Write out the records in full and without alteration, setting aside their pictures.

(Saved entries)
━━━━━━━━

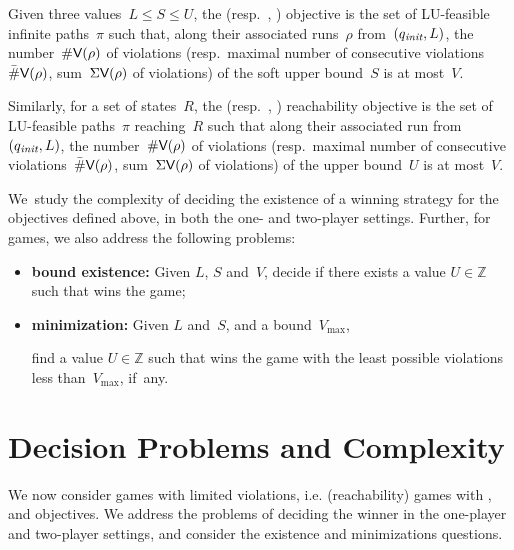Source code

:   Given three values~$L\leq S \leq U$, the \LVenergynb (resp.~\LVenergyconsnb, \LVenergysum) objective is
  the set of LU-feasible infinite paths~$\pi$ such that, along their
  associated runs~$\rho$ from~$(q_{\textit{init}}, L)$, the number~$\#\textsf{V}(\rho)$ of
  violations (resp.~maximal number of consecutive
  violations~$\bar\#\textsf{V}(\rho)$, sum~$\Sigma\textsf{V}(\rho)$ of violations) of the
  soft upper bound~$S$ is at most~$V$.
  
  Similarly, for a set of states~$R$, the \LVenergynb
  (resp.~\LVenergyconsnb, \LVenergysum) reachability objective is the
  set of LU-feasible paths~$\pi$ reaching~$R$ such that along their
  associated run from~$(q_{\textit{init}}, L)$, the number~$\#\textsf{V}(\rho)$ of
  violations (resp.~maximal number of consecutive
  violations~$\bar\#\textsf{V}(\rho)$, sum~$\Sigma\textsf{V}(\rho)$ of violations) of the
  upper bound~$U$ is at most~$V$.

We~study the complexity of deciding the existence of a winning
strategy for the objectives defined above, in both the one- and
two-player settings. Further, for \LVenergyall games,
we also address the following problems:
\begin{itemize}

\item {\bfseries bound existence:} Given $L$, $S$ and~$V$, decide if there exists a value $U\in \mathbb Z$ such that  wins the \LVenergyall game;
\item {\bfseries minimization:} Given $L$ and~$S$, and a bound~$V_{\max}$,

  find a value $U\in \mathbb Z$ such that  wins the game
with the least possible violations less than~$V_{\max}$, if~any.
\end{itemize}
 

\section{Decision Problems and Complexity}
We now consider games with limited violations, i.e. (reachability)
games with \LVenergynb, \LVenergyconsnb and \LVenergysum
objectives. We address the problems of deciding the winner
in the one-player and two-player settings, and consider the existence and minimizations questions.

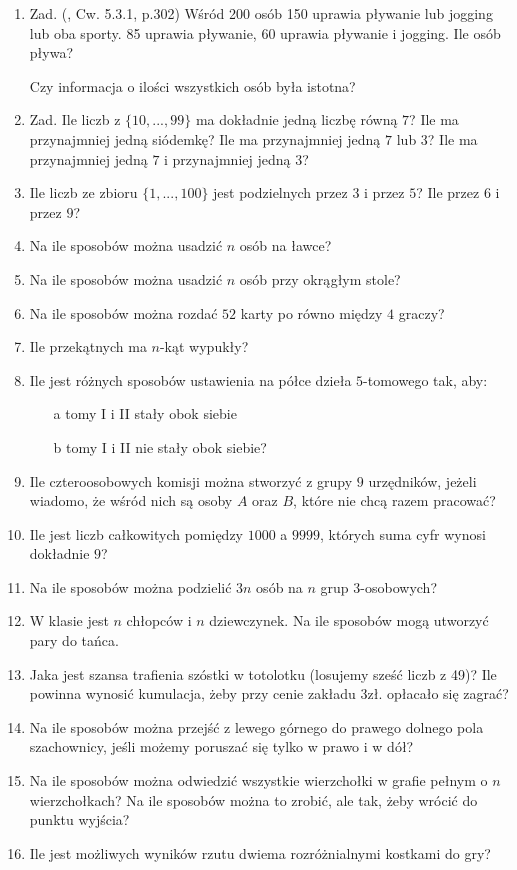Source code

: \documentclass[12pt]{article}
\begin{document}
\begin{enumerate}
	\item 
	Zad. (\cite{MD}, Cw. 5.3.1, p.302)
	Wśród 200 osób 150 uprawia pływanie lub jogging lub oba sporty.
	85 uprawia pływanie, 60 uprawia pływanie i jogging. 
	Ile osób pływa?
	
	Czy informacja o ilości wszystkich osób była istotna?
	
	\item 
	Zad. 
	Ile liczb z $\{10, ..., 99\}$ ma dokładnie jedną liczbę równą $7$?
	Ile ma przynajmniej jedną siódemkę?
	Ile ma przynajmniej jedną $7$ lub $3$?
	Ile ma przynajmniej jedną $7$ i przynajmniej jedną $3$?
	
	\item 
	Ile liczb ze zbioru $\{1,...,100\}$ jest podzielnych przez $3$ i przez $5$?
	Ile przez $6$ i przez $9$?
	
	\item 
	 Na ile sposobów można usadzić $n$ osób na ławce?
	 \item 
	Na ile sposobów można usadzić $n$ osób przy okrągłym stole?
	\item  Na ile sposobów można rozdać $52$ karty po równo między $4$ graczy?
	\item Ile przekątnych ma $n$-kąt wypukły?
    \item Ile jest różnych sposobów ustawienia na półce dzieła $5$-tomowego tak, aby:
    \begin{itemize} 
	\item[a] tomy I i II stały obok siebie
	\item[b] tomy I i II nie stały obok siebie?
	\end{itemize} 
	\item Ile czteroosobowych komisji można stworzyć z grupy $9$ urzędników, jeżeli
	wiadomo, że wśród nich są osoby $A$ oraz $B$, które nie chcą razem pracować?
	\item Ile jest liczb całkowitych pomiędzy $1000$ a $9999$, których suma cyfr wynosi
	dokładnie $9$?
	\item  Na ile sposobów można podzielić $3n$ osób na $n$ grup $3$-osobowych?
	\item W klasie jest $n$ chłopców i $n$ dziewczynek. Na ile sposobów mogą utworzyć pary do tańca. 
	\item Jaka jest szansa trafienia szóstki w totolotku (losujemy sześć liczb z 49)? Ile powinna wynosić kumulacja, 
	 żeby przy cenie zakładu 3zł. opłacało się zagrać?
    \item Na ile sposobów można przejść z lewego górnego do prawego dolnego pola szachownicy, jeśli możemy poruszać się
    tylko w prawo i w dół?
    \item Na ile sposobów można odwiedzić wszystkie wierzchołki
    w grafie pełnym o $n$ wierzchołkach? 
    Na ile sposobów można to zrobić, ale tak, żeby wrócić do punktu wyjścia?
    \item Ile jest możliwych wyników rzutu dwiema rozróżnialnymi 
    kostkami do gry?
    

\end{enumerate}
\end{document}
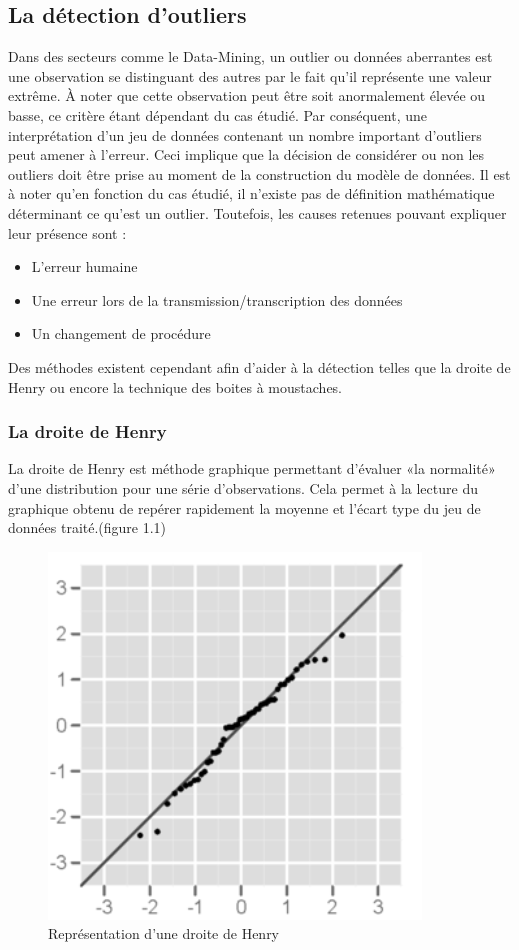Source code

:\documentclass[memoire.tex]{subfiles}
\begin{document}
\subsection{La détection d'outliers}
Dans des secteurs comme le Data-Mining, un outlier ou données aberrantes est une observation se distinguant des autres par le fait qu'il représente une valeur extrême. À noter que cette observation peut être soit anormalement élevée ou basse, ce critère étant dépendant du cas étudié. Par conséquent, une interprétation d'un jeu de données contenant un nombre important d'outliers peut amener à l'erreur. Ceci implique que la décision de considérer ou non les outliers doit être prise au moment de la construction du modèle de données. Il est à noter qu'en fonction du cas étudié, il n'existe pas de définition mathématique déterminant ce qu'est un outlier. Toutefois, les causes retenues pouvant expliquer leur présence sont : \begin{itemize}
\item L'erreur humaine
\item Une erreur lors de la transmission/transcription des données
\item Un changement de procédure
\end{itemize}
Des méthodes existent cependant afin d'aider à la détection telles que la  droite de Henry ou encore la technique des boites à moustaches.
\subsubsection{La droite de Henry}
La droite de Henry est méthode graphique permettant d'évaluer «la normalité» d'une distribution pour une série d'observations. Cela permet à la lecture du graphique obtenu de repérer rapidement la moyenne et l'écart type du jeu de données traité.(figure 1.1)
	\begin{figure}[h!]
		\centerline{\includegraphics[scale=0.8]{img/henry.png}}
		\caption{Représentation d'une droite de Henry}
	\end{figure}
\end{document}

━━━━━━━━

■ OUTPUT OF THE TASK
Source code

:   Given three values~$L\leq S \leq U$, the \LVenergynb (resp.~\LVenergyconsnb, \LVenergysum) objective is
  the set of LU-feasible infinite paths~$\pi$ such that, along their
  associated runs~$\rho$ from~$(q_{\textit{init}}, L)$, the number~$\#\textsf{V}(\rho)$ of
  violations (resp.~maximal number of consecutive
  violations~$\bar\#\textsf{V}(\rho)$, sum~$\Sigma\textsf{V}(\rho)$ of violations) of the
  soft upper bound~$S$ is at most~$V$.
  
  Similarly, for a set of states~$R$, the \LVenergynb
  (resp.~\LVenergyconsnb, \LVenergysum) reachability objective is the
  set of LU-feasible paths~$\pi$ reaching~$R$ such that along their
  associated run from~$(q_{\textit{init}}, L)$, the number~$\#\textsf{V}(\rho)$ of
  violations (resp.~maximal number of consecutive
  violations~$\bar\#\textsf{V}(\rho)$, sum~$\Sigma\textsf{V}(\rho)$ of violations) of the
  upper bound~$U$ is at most~$V$.

We~study the complexity of deciding the existence of a winning
strategy for the objectives defined above, in both the one- and
two-player settings. Further, for \LVenergyall games,
we also address the following problems:
\begin{itemize}

\item {\bfseries bound existence:} Given $L$, $S$ and~$V$, decide if there exists a value $U\in \mathbb Z$ such that  wins the \LVenergyall game;
\item {\bfseries minimization:} Given $L$ and~$S$, and a bound~$V_{\max}$,

  find a value $U\in \mathbb Z$ such that  wins the game
with the least possible violations less than~$V_{\max}$, if~any.
\end{itemize}
 

\section{Decision Problems and Complexity}
We now consider games with limited violations, i.e. (reachability)
games with \LVenergynb, \LVenergyconsnb and \LVenergysum
objectives. We address the problems of deciding the winner
in the one-player and two-player settings, and consider the existence and minimizations questions.

Source code

: \documentclass[12pt]{article}
\begin{document}
\begin{enumerate}
	\item 
	Zad. (\cite{MD}, Cw. 5.3.1, p.302)
	Wśród 200 osób 150 uprawia pływanie lub jogging lub oba sporty.
	85 uprawia pływanie, 60 uprawia pływanie i jogging. 
	Ile osób pływa?
	
	Czy informacja o ilości wszystkich osób była istotna?
	
	\item 
	Zad. 
	Ile liczb z $\{10, ..., 99\}$ ma dokładnie jedną liczbę równą $7$?
	Ile ma przynajmniej jedną siódemkę?
	Ile ma przynajmniej jedną $7$ lub $3$?
	Ile ma przynajmniej jedną $7$ i przynajmniej jedną $3$?
	
	\item 
	Ile liczb ze zbioru $\{1,...,100\}$ jest podzielnych przez $3$ i przez $5$?
	Ile przez $6$ i przez $9$?
	
	\item 
	 Na ile sposobów można usadzić $n$ osób na ławce?
	 \item 
	Na ile sposobów można usadzić $n$ osób przy okrągłym stole?
	\item  Na ile sposobów można rozdać $52$ karty po równo między $4$ graczy?
	\item Ile przekątnych ma $n$-kąt wypukły?
    \item Ile jest różnych sposobów ustawienia na półce dzieła $5$-tomowego tak, aby:
    \begin{itemize} 
	\item[a] tomy I i II stały obok siebie
	\item[b] tomy I i II nie stały obok siebie?
	\end{itemize} 
	\item Ile czteroosobowych komisji można stworzyć z grupy $9$ urzędników, jeżeli
	wiadomo, że wśród nich są osoby $A$ oraz $B$, które nie chcą razem pracować?
	\item Ile jest liczb całkowitych pomiędzy $1000$ a $9999$, których suma cyfr wynosi
	dokładnie $9$?
	\item  Na ile sposobów można podzielić $3n$ osób na $n$ grup $3$-osobowych?
	\item W klasie jest $n$ chłopców i $n$ dziewczynek. Na ile sposobów mogą utworzyć pary do tańca. 
	\item Jaka jest szansa trafienia szóstki w totolotku (losujemy sześć liczb z 49)? Ile powinna wynosić kumulacja, 
	 żeby przy cenie zakładu 3zł. opłacało się zagrać?
    \item Na ile sposobów można przejść z lewego górnego do prawego dolnego pola szachownicy, jeśli możemy poruszać się
    tylko w prawo i w dół?
    \item Na ile sposobów można odwiedzić wszystkie wierzchołki
    w grafie pełnym o $n$ wierzchołkach? 
    Na ile sposobów można to zrobić, ale tak, żeby wrócić do punktu wyjścia?
    \item Ile jest możliwych wyników rzutu dwiema rozróżnialnymi 
    kostkami do gry?
    

\end{enumerate}
\end{document}
Source code

:\documentclass[memoire.tex]{subfiles}
\begin{document}
\subsection{La détection d'outliers}
Dans des secteurs comme le Data-Mining, un outlier ou données aberrantes est une observation se distinguant des autres par le fait qu'il représente une valeur extrême. À noter que cette observation peut être soit anormalement élevée ou basse, ce critère étant dépendant du cas étudié. Par conséquent, une interprétation d'un jeu de données contenant un nombre important d'outliers peut amener à l'erreur. Ceci implique que la décision de considérer ou non les outliers doit être prise au moment de la construction du modèle de données. Il est à noter qu'en fonction du cas étudié, il n'existe pas de définition mathématique déterminant ce qu'est un outlier. Toutefois, les causes retenues pouvant expliquer leur présence sont : \begin{itemize}
\item L'erreur humaine
\item Une erreur lors de la transmission/transcription des données
\item Un changement de procédure
\end{itemize}
Des méthodes existent cependant afin d'aider à la détection telles que la  droite de Henry ou encore la technique des boites à moustaches.
\subsubsection{La droite de Henry}
La droite de Henry est méthode graphique permettant d'évaluer «la normalité» d'une distribution pour une série d'observations. Cela permet à la lecture du graphique obtenu de repérer rapidement la moyenne et l'écart type du jeu de données traité.(figure 1.1)
	\begin{figure}[h!]
		\centerline{\includegraphics[scale=0.8]{img/henry.png}}
		\caption{Représentation d'une droite de Henry}
	\end{figure}
\end{document}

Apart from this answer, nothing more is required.